Weihnachtsgeschichte in neuem Gewand

In der Büdericher Christuskirche ist beim Krippenspiel auch Platz für die Merkel-Raute und zwei NSA-Agenten. Ein Probenbesuch.

Foto: Ulli Dackweiler

Ein großer heller Stern erleuchtet die Szene. Gerade hat der Kinderchor der evangelischen Gemeinde Büderich unter der Leitung von Julia Zimmermann „Ihr Kinderlein kommet“ gesungen, da unterbrechen zwei zwielichtige Gestalten die Kindervesper in der Christuskirche. Mit Anzug, Sonnenbrille und Laptop wollen sie so gar nicht in einen Weihnachtsgottesdienst passen. Verschwörerisch schauen sie sich um und tauschen Informationen aus: „Dort sitzt doch Herr Meier. Der hat schon drei Punkte in Flensburg.“ „Und dort Frau Mustermann, die hat einen Liebhaber im Nachbardorf.“ Wer sind die beiden und was haben sie vor?

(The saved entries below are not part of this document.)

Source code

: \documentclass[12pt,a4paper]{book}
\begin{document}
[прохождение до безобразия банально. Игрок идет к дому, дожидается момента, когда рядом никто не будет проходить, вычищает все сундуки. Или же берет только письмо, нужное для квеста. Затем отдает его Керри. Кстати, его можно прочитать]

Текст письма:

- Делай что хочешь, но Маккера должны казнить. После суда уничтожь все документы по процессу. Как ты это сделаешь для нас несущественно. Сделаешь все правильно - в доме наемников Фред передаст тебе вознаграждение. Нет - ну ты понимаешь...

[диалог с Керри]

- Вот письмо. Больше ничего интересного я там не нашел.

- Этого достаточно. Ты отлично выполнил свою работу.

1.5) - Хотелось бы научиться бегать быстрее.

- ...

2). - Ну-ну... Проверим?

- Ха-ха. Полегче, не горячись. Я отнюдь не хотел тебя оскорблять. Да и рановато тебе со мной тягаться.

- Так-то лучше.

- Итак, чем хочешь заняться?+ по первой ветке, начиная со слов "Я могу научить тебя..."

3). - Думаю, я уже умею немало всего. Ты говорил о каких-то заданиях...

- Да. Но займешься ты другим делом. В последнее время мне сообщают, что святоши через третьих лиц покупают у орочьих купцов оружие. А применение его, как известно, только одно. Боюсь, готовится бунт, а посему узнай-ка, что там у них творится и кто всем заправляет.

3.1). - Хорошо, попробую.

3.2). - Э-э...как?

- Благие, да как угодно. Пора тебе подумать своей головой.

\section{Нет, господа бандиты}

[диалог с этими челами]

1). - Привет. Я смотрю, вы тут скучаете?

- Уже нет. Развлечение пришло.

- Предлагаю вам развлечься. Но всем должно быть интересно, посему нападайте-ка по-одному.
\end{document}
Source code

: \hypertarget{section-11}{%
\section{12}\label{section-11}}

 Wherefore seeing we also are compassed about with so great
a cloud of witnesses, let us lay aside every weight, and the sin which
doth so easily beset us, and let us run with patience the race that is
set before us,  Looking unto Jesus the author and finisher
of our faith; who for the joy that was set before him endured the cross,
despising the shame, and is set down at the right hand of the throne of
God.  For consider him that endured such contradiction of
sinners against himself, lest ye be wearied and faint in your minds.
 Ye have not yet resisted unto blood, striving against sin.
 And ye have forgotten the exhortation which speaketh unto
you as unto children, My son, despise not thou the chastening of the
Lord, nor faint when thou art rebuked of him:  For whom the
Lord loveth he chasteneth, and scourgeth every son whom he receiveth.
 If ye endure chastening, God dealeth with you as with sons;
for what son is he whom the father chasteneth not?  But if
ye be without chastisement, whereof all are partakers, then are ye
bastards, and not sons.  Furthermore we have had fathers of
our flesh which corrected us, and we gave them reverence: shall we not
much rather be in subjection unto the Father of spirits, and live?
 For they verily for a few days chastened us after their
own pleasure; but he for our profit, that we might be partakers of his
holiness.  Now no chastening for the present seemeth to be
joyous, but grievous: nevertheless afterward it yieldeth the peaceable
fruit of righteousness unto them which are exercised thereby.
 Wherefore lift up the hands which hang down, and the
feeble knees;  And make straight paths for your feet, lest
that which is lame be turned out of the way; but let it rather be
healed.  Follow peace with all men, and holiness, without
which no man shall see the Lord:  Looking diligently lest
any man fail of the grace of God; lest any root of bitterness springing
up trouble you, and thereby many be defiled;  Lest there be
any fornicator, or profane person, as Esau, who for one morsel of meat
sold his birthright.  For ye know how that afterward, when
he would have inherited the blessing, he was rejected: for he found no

Zwei hochnäsige Bürgerinnen, gespielt von Clara Larhusen und Josephine Arndt

Schon zum 25. Mal hat Pfarrer Wilfried Pahlke zu Heiligabend eine moderne Version des traditionellen Krippenspiels verfasst, die „Mit Sicherheit die Überraschung Gottes“ heißt. Neben den klassischen Akteuren tauchen darin Personen aus der Jetztzeit auf, die verdeutlichen sollen, dass die Weihnachtsgeschichte auch heute noch passt. Ben Büchle und Joern Hoppe verkörpern die Agenten der NSA, die vermeintlich den vollen Überblick haben. Welche Informationen werden die Agenten aus der Christuskirche mitnehmen und wie werden sie diese interpretieren? Ein neuer König? Ein neuer Machthaber? Der könnte sich zu einer weltpolitischen Bedrohung entwickeln. Da ist Vorsicht geboten. Büchle und Hoppe sind schon seit über 20 Jahren in wechselnden Rollen im Theaterstück zu Heiligabend zu sehen und haben immer noch Freude daran. Neben ihnen spielen 20 weitere Akteure, die meisten sind Konfirmanden. Sie verkörpern römische Soldaten, Hirten und Engel, so wie sie in der Weihnachtsgeschichte im Lukas-Evangelium vorkommen. Dazu natürlich Maria und Josef (Melanie Klasen und Maximilian Lonn), die dem hochheiligen Paar Konturen verleihen.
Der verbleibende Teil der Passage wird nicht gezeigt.